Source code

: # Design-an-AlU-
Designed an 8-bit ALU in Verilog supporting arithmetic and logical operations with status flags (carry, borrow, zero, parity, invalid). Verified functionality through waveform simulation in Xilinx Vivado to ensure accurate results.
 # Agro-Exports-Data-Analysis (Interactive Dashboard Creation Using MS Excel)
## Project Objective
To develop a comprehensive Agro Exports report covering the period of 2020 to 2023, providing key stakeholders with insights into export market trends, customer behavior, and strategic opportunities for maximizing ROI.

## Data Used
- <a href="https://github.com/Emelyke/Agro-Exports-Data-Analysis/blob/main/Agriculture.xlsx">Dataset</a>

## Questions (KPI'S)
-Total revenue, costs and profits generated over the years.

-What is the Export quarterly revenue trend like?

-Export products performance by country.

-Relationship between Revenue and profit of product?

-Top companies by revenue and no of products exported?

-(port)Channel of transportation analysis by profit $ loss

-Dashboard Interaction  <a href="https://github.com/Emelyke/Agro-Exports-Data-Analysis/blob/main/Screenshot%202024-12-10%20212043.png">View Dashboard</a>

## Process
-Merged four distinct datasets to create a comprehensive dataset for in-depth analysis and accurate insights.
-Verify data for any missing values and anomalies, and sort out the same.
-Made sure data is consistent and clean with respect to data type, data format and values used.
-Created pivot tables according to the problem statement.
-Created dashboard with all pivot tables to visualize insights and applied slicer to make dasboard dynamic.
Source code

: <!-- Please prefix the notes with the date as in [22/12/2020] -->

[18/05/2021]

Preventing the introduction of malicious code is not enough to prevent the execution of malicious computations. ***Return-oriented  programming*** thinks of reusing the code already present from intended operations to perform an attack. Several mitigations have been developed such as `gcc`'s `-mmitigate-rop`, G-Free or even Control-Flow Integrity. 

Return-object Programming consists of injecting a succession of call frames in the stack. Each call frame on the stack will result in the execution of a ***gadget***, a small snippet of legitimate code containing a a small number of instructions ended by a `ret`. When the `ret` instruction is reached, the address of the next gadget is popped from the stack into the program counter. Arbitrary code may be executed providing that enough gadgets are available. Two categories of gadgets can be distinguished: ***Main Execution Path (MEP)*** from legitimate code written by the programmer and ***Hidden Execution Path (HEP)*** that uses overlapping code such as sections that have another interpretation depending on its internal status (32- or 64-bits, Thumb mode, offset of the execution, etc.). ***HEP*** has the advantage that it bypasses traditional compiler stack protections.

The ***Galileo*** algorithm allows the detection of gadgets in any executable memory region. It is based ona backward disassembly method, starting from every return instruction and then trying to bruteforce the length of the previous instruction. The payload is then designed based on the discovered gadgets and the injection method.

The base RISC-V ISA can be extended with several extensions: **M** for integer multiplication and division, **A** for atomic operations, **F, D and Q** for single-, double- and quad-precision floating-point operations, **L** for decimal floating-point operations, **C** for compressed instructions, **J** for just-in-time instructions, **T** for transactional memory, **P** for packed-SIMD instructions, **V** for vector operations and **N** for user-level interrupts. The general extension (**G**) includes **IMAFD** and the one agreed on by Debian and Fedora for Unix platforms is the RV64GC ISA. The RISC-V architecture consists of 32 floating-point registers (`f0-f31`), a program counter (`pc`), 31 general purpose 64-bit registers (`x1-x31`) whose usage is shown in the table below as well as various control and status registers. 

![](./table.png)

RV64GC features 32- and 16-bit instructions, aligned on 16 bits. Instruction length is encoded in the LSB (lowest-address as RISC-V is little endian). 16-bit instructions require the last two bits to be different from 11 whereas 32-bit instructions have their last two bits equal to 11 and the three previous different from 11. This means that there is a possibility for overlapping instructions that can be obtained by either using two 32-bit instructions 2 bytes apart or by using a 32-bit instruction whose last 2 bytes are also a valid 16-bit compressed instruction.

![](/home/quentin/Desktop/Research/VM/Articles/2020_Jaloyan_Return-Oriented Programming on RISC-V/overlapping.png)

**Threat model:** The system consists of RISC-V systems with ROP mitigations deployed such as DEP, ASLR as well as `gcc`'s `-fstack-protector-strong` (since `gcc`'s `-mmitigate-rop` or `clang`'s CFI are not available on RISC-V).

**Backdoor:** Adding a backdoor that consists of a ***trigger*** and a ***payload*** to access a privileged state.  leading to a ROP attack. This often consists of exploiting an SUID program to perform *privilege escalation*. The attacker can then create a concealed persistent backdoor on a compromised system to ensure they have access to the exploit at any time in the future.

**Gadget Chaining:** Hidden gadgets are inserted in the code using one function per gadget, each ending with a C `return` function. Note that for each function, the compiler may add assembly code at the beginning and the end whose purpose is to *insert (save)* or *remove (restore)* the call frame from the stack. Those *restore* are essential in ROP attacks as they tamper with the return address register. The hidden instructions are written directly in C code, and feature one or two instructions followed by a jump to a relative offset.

◆ **Exercise details**: Could you retype all of the entries exactly, leaving none out?

◆ **Task result**:
Source code

: # Design-an-AlU-
Designed an 8-bit ALU in Verilog supporting arithmetic and logical operations with status flags (carry, borrow, zero, parity, invalid). Verified functionality through waveform simulation in Xilinx Vivado to ensure accurate results.
 # Agro-Exports-Data-Analysis (Interactive Dashboard Creation Using MS Excel)
## Project Objective
To develop a comprehensive Agro Exports report covering the period of 2020 to 2023, providing key stakeholders with insights into export market trends, customer behavior, and strategic opportunities for maximizing ROI.

## Data Used
- <a href="https://github.com/Emelyke/Agro-Exports-Data-Analysis/blob/main/Agriculture.xlsx">Dataset</a>

## Questions (KPI'S)
-Total revenue, costs and profits generated over the years.

-What is the Export quarterly revenue trend like?

-Export products performance by country.

-Relationship between Revenue and profit of product?

-Top companies by revenue and no of products exported?

-(port)Channel of transportation analysis by profit $ loss

-Dashboard Interaction  <a href="https://github.com/Emelyke/Agro-Exports-Data-Analysis/blob/main/Screenshot%202024-12-10%20212043.png">View Dashboard</a>

## Process
-Merged four distinct datasets to create a comprehensive dataset for in-depth analysis and accurate insights.
-Verify data for any missing values and anomalies, and sort out the same.
-Made sure data is consistent and clean with respect to data type, data format and values used.
-Created pivot tables according to the problem statement.
-Created dashboard with all pivot tables to visualize insights and applied slicer to make dasboard dynamic.
Source code

: <!-- Please prefix the notes with the date as in [22/12/2020] -->

[18/05/2021]

Preventing the introduction of malicious code is not enough to prevent the execution of malicious computations. ***Return-oriented  programming*** thinks of reusing the code already present from intended operations to perform an attack. Several mitigations have been developed such as `gcc`'s `-mmitigate-rop`, G-Free or even Control-Flow Integrity. 

Return-object Programming consists of injecting a succession of call frames in the stack. Each call frame on the stack will result in the execution of a ***gadget***, a small snippet of legitimate code containing a a small number of instructions ended by a `ret`. When the `ret` instruction is reached, the address of the next gadget is popped from the stack into the program counter. Arbitrary code may be executed providing that enough gadgets are available. Two categories of gadgets can be distinguished: ***Main Execution Path (MEP)*** from legitimate code written by the programmer and ***Hidden Execution Path (HEP)*** that uses overlapping code such as sections that have another interpretation depending on its internal status (32- or 64-bits, Thumb mode, offset of the execution, etc.). ***HEP*** has the advantage that it bypasses traditional compiler stack protections.

The ***Galileo*** algorithm allows the detection of gadgets in any executable memory region. It is based ona backward disassembly method, starting from every return instruction and then trying to bruteforce the length of the previous instruction. The payload is then designed based on the discovered gadgets and the injection method.

The base RISC-V ISA can be extended with several extensions: **M** for integer multiplication and division, **A** for atomic operations, **F, D and Q** for single-, double- and quad-precision floating-point operations, **L** for decimal floating-point operations, **C** for compressed instructions, **J** for just-in-time instructions, **T** for transactional memory, **P** for packed-SIMD instructions, **V** for vector operations and **N** for user-level interrupts. The general extension (**G**) includes **IMAFD** and the one agreed on by Debian and Fedora for Unix platforms is the RV64GC ISA. The RISC-V architecture consists of 32 floating-point registers (`f0-f31`), a program counter (`pc`), 31 general purpose 64-bit registers (`x1-x31`) whose usage is shown in the table below as well as various control and status registers. 

![](./table.png)

RV64GC features 32- and 16-bit instructions, aligned on 16 bits. Instruction length is encoded in the LSB (lowest-address as RISC-V is little endian). 16-bit instructions require the last two bits to be different from 11 whereas 32-bit instructions have their last two bits equal to 11 and the three previous different from 11. This means that there is a possibility for overlapping instructions that can be obtained by either using two 32-bit instructions 2 bytes apart or by using a 32-bit instruction whose last 2 bytes are also a valid 16-bit compressed instruction.

![](/home/quentin/Desktop/Research/VM/Articles/2020_Jaloyan_Return-Oriented Programming on RISC-V/overlapping.png)

**Threat model:** The system consists of RISC-V systems with ROP mitigations deployed such as DEP, ASLR as well as `gcc`'s `-fstack-protector-strong` (since `gcc`'s `-mmitigate-rop` or `clang`'s CFI are not available on RISC-V).

**Backdoor:** Adding a backdoor that consists of a ***trigger*** and a ***payload*** to access a privileged state.  leading to a ROP attack. This often consists of exploiting an SUID program to perform *privilege escalation*. The attacker can then create a concealed persistent backdoor on a compromised system to ensure they have access to the exploit at any time in the future.

**Gadget Chaining:** Hidden gadgets are inserted in the code using one function per gadget, each ending with a C `return` function. Note that for each function, the compiler may add assembly code at the beginning and the end whose purpose is to *insert (save)* or *remove (restore)* the call frame from the stack. Those *restore* are essential in ROP attacks as they tamper with the return address register. The hidden instructions are written directly in C code, and feature one or two instructions followed by a jump to a relative offset.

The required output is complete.